WORK REQUEST: Exactly the lines starting at the line containing "MapReduce is a" and ending at the line containing "68359 | 187382 |" are to be written out from the listing below, both included.

INFORMATION PROVIDED:
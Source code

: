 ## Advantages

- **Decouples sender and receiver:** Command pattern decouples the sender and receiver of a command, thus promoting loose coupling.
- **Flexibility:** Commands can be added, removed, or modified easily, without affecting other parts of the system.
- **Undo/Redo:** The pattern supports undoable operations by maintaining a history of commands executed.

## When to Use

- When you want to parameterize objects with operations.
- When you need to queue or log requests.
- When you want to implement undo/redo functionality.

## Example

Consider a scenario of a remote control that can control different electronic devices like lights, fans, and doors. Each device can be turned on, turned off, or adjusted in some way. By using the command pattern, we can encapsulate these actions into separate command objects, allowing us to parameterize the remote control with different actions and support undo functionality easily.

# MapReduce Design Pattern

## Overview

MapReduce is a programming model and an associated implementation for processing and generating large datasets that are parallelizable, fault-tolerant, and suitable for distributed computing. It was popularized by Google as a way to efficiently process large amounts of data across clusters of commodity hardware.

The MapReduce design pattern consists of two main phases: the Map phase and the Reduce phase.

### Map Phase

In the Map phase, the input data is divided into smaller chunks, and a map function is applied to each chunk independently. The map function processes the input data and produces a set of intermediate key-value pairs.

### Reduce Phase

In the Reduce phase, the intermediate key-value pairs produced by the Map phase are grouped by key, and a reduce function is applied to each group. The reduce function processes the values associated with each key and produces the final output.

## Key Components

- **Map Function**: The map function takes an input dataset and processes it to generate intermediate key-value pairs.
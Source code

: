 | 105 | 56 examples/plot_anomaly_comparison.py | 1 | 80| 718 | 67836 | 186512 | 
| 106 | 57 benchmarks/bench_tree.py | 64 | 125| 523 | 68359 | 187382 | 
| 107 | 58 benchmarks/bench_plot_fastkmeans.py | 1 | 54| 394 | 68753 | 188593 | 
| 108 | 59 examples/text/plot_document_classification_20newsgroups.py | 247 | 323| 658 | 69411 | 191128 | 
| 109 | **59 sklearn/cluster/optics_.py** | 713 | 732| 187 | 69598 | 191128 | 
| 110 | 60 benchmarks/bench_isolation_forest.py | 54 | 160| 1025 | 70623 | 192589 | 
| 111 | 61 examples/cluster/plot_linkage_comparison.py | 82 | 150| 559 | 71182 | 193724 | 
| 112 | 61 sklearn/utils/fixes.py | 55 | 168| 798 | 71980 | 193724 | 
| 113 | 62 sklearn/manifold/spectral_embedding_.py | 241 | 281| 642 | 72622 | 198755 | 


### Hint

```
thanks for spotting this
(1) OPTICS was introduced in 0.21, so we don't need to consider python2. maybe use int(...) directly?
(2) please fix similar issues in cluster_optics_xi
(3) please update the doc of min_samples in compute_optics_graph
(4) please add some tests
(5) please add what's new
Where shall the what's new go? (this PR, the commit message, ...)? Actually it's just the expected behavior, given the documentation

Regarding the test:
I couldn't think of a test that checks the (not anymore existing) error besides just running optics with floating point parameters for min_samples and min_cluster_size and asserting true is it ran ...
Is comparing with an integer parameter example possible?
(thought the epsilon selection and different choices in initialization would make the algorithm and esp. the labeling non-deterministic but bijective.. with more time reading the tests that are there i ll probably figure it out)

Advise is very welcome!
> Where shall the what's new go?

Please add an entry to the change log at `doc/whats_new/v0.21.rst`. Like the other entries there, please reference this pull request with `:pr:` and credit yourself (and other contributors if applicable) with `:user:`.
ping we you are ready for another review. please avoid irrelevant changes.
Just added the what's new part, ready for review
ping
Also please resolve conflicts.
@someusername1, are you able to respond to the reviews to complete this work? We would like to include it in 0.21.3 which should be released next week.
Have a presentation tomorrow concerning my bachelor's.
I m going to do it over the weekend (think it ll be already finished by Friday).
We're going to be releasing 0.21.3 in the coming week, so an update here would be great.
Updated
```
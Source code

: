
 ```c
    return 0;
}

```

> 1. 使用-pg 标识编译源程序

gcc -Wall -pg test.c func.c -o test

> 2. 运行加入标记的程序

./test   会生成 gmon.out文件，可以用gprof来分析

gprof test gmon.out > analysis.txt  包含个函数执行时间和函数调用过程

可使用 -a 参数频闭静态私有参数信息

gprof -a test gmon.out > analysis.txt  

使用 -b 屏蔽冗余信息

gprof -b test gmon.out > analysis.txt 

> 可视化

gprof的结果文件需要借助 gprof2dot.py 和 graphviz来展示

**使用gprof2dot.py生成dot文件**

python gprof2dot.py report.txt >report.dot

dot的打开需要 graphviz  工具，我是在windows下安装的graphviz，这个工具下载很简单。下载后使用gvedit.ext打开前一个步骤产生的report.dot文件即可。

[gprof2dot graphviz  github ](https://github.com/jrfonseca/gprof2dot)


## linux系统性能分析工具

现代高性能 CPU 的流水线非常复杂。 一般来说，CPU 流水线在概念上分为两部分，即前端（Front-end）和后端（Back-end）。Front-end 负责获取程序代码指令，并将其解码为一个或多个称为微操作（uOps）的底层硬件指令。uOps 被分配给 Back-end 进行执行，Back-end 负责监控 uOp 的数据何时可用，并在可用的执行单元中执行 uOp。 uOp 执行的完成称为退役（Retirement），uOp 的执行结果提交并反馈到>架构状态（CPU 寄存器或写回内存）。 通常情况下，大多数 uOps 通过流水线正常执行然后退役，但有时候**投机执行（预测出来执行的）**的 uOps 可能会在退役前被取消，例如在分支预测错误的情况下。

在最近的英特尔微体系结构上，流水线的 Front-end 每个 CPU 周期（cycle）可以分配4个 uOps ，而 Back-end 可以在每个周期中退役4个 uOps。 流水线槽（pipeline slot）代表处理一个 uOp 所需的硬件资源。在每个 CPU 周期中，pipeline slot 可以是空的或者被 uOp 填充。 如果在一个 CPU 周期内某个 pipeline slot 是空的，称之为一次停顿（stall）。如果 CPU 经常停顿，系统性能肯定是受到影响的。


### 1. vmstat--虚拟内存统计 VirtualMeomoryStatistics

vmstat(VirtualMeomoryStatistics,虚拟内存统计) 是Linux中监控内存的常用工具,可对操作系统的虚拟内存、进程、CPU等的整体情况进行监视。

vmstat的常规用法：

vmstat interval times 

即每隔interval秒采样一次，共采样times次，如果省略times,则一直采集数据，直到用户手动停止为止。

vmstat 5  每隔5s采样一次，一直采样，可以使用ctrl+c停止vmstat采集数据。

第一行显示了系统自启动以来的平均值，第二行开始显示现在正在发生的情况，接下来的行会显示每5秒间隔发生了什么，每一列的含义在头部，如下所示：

EXERCISE SOLUTION:
MapReduce is a programming model and an associated implementation for processing and generating large datasets that are parallelizable, fault-tolerant, and suitable for distributed computing. It was popularized by Google as a way to efficiently process large amounts of data across clusters of commodity hardware.

The MapReduce design pattern consists of two main phases: the Map phase and the Reduce phase.

### Map Phase

In the Map phase, the input data is divided into smaller chunks, and a map function is applied to each chunk independently. The map function processes the input data and produces a set of intermediate key-value pairs.

### Reduce Phase

In the Reduce phase, the intermediate key-value pairs produced by the Map phase are grouped by key, and a reduce function is applied to each group. The reduce function processes the values associated with each key and produces the final output.

## Key Components

- **Map Function**: The map function takes an input dataset and processes it to generate intermediate key-value pairs.
Source code

: | 105 | 56 examples/plot_anomaly_comparison.py | 1 | 80| 718 | 67836 | 186512 | 
| 106 | 57 benchmarks/bench_tree.py | 64 | 125| 523 | 68359 | 187382 | 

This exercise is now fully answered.